The Aaron Simon 2011 Holiday Letter

From: Aaron Simon

To: _EVERYONE

Sent: Wednesday December 14, 2011 1:35PM

Subject: Holiday letter.

Hello.

I thought it might boost camaraderie and the whole morale thing if I were to send a holiday letter out to the office.

You see, it would appear that a large number of you do not like me. I cannot understand why, as we’ve had such a great year, you and I. Like the time I offered to start up a daycare service, but all of you spat in my face. Or when I suggested obliterating a window across the street with a cannon to free pigeons—and was, once again, spat upon. Or maybe the time I offered to sell one of you a very nice handbag purchased from a special source in South America. And was spat upon.

No matter. It’s all in the past, as they say. I hold no grudges, as grudges tend to turn into wishes for obliteration, and there are times—though I have never had anything like that—when those wishes come to fruition. Thus, there is nothing to worry about. Nor will there be.

How to summarize this year? It’s been an interesting one, you can count on that. It started when I was the subject of police brutality in Chicago. They were under the impression that I was “stalking” someone, when I was really ensuring that the girl in question made it to her apartment safely. I’ve just finished with my physical therapy, so there’s that.

After that, in February, there was the unfortunate incident on the Nashville MTA on the day of the Ice Hell. You know what I mean: That day when the entire city lost its collective mind and there was naught but chaos on the streets. It took the bus eight hours to make it down West End Avenue. No matter how many times I apologized to my fellow bus riders for trampling the elderly man who works for the state, they would not cease calling for my public stoning.

No matter. They will have their comeuppance. And, you know, it’s not like the old man didn’t recover. He may still be unable to walk, but I’ve heard that he can ingest food now. So there’s that.

Since then, I received the news that my liver is half-way deteriorated. This was not the best possible outcome of my forced physical (thanks, Obama), but I suppose it was an important thing to learn. The doctor gave me a prescription of pills that, he said, were supposed to contribute to the regrowth of my liver. Of course, that did not happen. Instead, I found that whenever I walked outside into direct sunlight, my skin would erupt into hundreds of tiny bumps.

I then went to a dermatologist to have it checked out. He took one look at me and said, “Your liver is shot.” I asked about the bumps on my skin, and he responded with a simple shrug. “It might be your body shutting down,” he said.

I’m sure that this is proof that there is no God in the Christian sense. One who loves His creations and does whatever it takes to be a benevolent deity. It does not, however, rule out the existence of the Old Testament God, my people’s God, who could be diagnosed with anger problems. It is entirely possible that Adonai has seen the way I’ve acted (read: not going to shul every week) and has decided that the only course of action possible is to smite me in a horrible way.

So, that in mind, I’ve decided to sod the medical advice of my doctor—whose pills have resulted in what seem to be some horrid condition not entirely different from what I would imagine the plague would have been like—and dive into whiskey at any available opportunity.

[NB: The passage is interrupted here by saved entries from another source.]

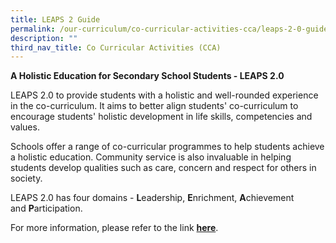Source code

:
 ```yaml
---
title: LEAPS 2 Guide
permalink: /our-curriculum/co-curricular-activities-cca/leaps-2-0-guide
description: ""
third_nav_title: Co Curricular Activities (CCA)
---
```

<p><strong>A Holistic Education for Secondary School Students - LEAPS 2.0</strong></p>
<p>LEAPS 2.0 to provide students with a holistic and well-rounded experience in the co-curriculum. It aims to better align students' co-curriculum to encourage students' holistic development in life skills, competencies and values.&nbsp;</p>
<p>Schools offer a range of co-curricular programmes to help students achieve a holistic education. Community service is also invaluable in helping students develop qualities such as care, concern and respect for others in society.&nbsp;</p>
<p>LEAPS 2.0 has four domains -&nbsp;<strong>L</strong>eadership,&nbsp;<strong>E</strong>nrichment,&nbsp;<strong>A</strong>chievement and&nbsp;<strong>P</strong>articipation.&nbsp;</p>
<p>For more information, please refer to the link&nbsp;<a href="/files/LEAPS%2020%20Guide.pdf" target="_blank" rel="noopener"><strong>here</strong></a>.&nbsp;</p>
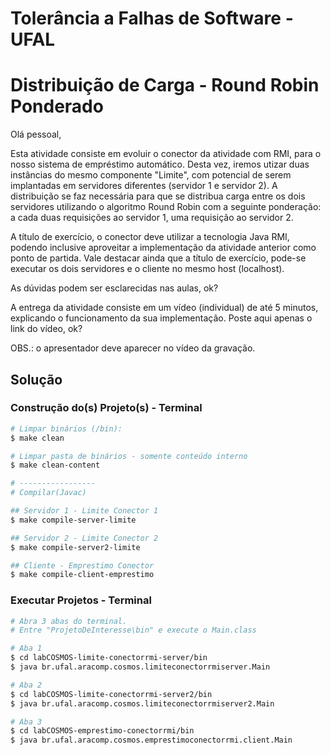# Tolerância a Falhas de Software - UFAL

# Distribuição de Carga - Round Robin Ponderado

Olá pessoal,

Esta atividade consiste em evoluir o conector da atividade com RMI, para o nosso sistema de empréstimo automático. Desta vez, iremos utizar duas instâncias do mesmo componente "Limite", com potencial de serem implantadas em servidores diferentes (servidor 1 e servidor 2). A distribuição se faz necessária para que se distribua carga entre os dois servidores utilizando o algoritmo Round Robin com a seguinte ponderação: a cada duas requisições ao servidor 1, uma requisição ao servidor 2.

A título de exercício, o conector deve utilizar a tecnologia Java RMI, podendo inclusive aproveitar a implementação da atividade anterior como ponto de partida. Vale destacar ainda que a título de exercício, pode-se executar os dois servidores e o cliente no mesmo host (localhost).

As dúvidas podem ser esclarecidas nas aulas, ok?


A entrega da atividade consiste em um vídeo (individual) de até 5 minutos, explicando o funcionamento da sua implementação. Poste aqui apenas o link do vídeo, ok?

OBS.: o apresentador deve aparecer no vídeo da gravação.

## Solução

### Construção do(s) Projeto(s) - Terminal
 
```bash
# Limpar binários (/bin):
$ make clean

# Limpar pasta de binários - somente conteúdo interno
$ make clean-content

# -----------------
# Compilar(Javac)

## Servidor 1 - Limite Conector 1
$ make compile-server-limite

## Servidor 2 - Limite Conector 2
$ make compile-server2-limite

## Cliente - Emprestimo Conector
$ make compile-client-emprestimo
```

### Executar Projetos - Terminal

```bash
# Abra 3 abas do terminal.
# Entre "ProjetoDeInteresse\bin" e execute o Main.class

# Aba 1
$ cd labCOSMOS-limite-conectorrmi-server/bin
$ java br.ufal.aracomp.cosmos.limiteconectorrmiserver.Main

# Aba 2
$ cd labCOSMOS-limite-conectorrmi-server2/bin
$ java br.ufal.aracomp.cosmos.limiteconectorrmiserver2.Main

# Aba 3
$ cd labCOSMOS-emprestimo-conectorrmi/bin 
$ java br.ufal.aracomp.cosmos.emprestimoconectorrmi.client.Main

```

Thus, I would like to announce the creation of a philanthropic organization: The Aaron Simon Society For Those Who Want To Die In An Alcoholic Haze. The mission of the charity will be to provide the finest liquor to those with terminal diseases who, like me, have just given up. Ideally, the charity would provide only scotch, but I recognize that not everyone has my refined palate. So, the non-profit’s cabinets will stock vodka, gin, tequila, and any other available liquor including wine.

If you are interested in donating, please contact me and I will forward you information. (NOTE: This is not a tax-deductible organization. The bastards in Washington have the antiquated belief that a man does not have the right to commit suicide by drinking, and have thus contacted me and said that my charity will not have any support from Washington. Let’s see any of them get whiskey from me when they have cancer of the bowels.)

Since I received that news, I’ve been attempting to wheel my life more towards a Dudelike existence. I should say that all of you make it obscenely hard to abide. With your incessant demands to “do work” and “stop harassing your coworkers with vague threats,” one would think that this is not meant to be a friendly work environment.

Well, other than that, it’s been a slow year. Coming into this fluorescent-lit hell every day and seeing my soul slowly deteriorate to nothing more than a puddle at the bottom of the shell that once housed a man who wanted nothing more than to make millions off of novel writing, and then squander all those millions on prostitutes, whiskey, and drugs, eventually fading out to a spark of what once was and then dying, alone and alienated, in the gutter. A modern-day Poe.

Have yourself a good holiday, whatever it is.

Sincerely,

Aaron Simon

P.S. Ted Hayward: You are only receiving this e-mail because it would take too much time to take you off of the list. “EVERYONE” includes you, and you should feel glad that I am too lazy to select everyone but you. If I were to write a letter specifically to you, it would consist of nothing more than photographs of the dead.